===== STUDY MATERIAL =====

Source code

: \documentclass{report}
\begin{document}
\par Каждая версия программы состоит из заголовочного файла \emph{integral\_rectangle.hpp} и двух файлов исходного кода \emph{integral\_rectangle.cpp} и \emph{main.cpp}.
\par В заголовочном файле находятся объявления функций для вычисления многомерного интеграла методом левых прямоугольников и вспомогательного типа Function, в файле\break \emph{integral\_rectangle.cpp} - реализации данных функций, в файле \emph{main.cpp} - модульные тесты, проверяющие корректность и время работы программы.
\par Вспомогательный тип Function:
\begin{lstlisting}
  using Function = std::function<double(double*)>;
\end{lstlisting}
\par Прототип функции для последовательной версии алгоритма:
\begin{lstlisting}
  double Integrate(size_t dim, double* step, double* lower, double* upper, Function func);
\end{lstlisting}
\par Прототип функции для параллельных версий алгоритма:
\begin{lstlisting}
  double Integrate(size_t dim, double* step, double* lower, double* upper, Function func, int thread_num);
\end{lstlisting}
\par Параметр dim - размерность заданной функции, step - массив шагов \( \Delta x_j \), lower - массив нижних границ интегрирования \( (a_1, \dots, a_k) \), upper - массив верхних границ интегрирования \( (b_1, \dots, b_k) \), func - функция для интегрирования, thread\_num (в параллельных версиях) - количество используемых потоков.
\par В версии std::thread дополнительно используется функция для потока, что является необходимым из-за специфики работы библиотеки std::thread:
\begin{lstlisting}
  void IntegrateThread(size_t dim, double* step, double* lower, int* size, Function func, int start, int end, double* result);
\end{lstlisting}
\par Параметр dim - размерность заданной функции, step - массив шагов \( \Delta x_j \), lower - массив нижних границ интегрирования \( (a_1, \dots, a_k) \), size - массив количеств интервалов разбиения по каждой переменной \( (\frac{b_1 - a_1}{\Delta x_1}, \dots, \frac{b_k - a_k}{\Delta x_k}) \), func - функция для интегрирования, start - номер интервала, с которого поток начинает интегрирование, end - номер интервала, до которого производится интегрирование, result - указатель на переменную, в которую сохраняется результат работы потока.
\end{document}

=====
===== STUDY MATERIAL =====

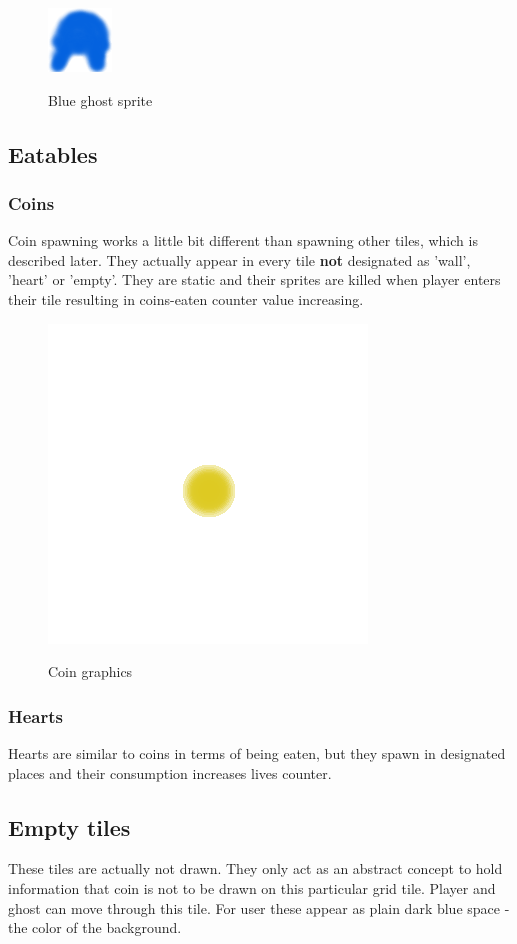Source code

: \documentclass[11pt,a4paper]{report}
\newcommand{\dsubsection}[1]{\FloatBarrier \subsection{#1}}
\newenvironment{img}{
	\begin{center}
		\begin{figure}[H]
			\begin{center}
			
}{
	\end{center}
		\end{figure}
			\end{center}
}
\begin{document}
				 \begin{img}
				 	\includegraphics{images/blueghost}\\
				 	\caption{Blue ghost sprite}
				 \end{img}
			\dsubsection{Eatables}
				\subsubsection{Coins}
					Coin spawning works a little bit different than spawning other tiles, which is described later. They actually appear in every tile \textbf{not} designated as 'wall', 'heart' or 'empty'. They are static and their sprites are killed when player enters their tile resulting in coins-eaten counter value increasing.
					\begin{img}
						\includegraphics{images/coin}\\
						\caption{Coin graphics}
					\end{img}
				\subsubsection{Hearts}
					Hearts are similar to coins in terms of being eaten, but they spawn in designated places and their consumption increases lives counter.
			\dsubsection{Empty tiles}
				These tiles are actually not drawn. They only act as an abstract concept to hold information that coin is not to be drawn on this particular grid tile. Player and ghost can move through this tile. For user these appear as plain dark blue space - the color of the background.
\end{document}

=====

**ASSIGNED TASK**
Your reply should hold all the lines from the listing above in which "параллельных" appears.

**ANSWER BOX**
\par Прототип функции для параллельных версий алгоритма:
\par Параметр dim - размерность заданной функции, step - массив шагов \( \Delta x_j \), lower - массив нижних границ интегрирования \( (a_1, \dots, a_k) \), upper - массив верхних границ интегрирования \( (b_1, \dots, b_k) \), func - функция для интегрирования, thread\_num (в параллельных версиях) - количество используемых потоков.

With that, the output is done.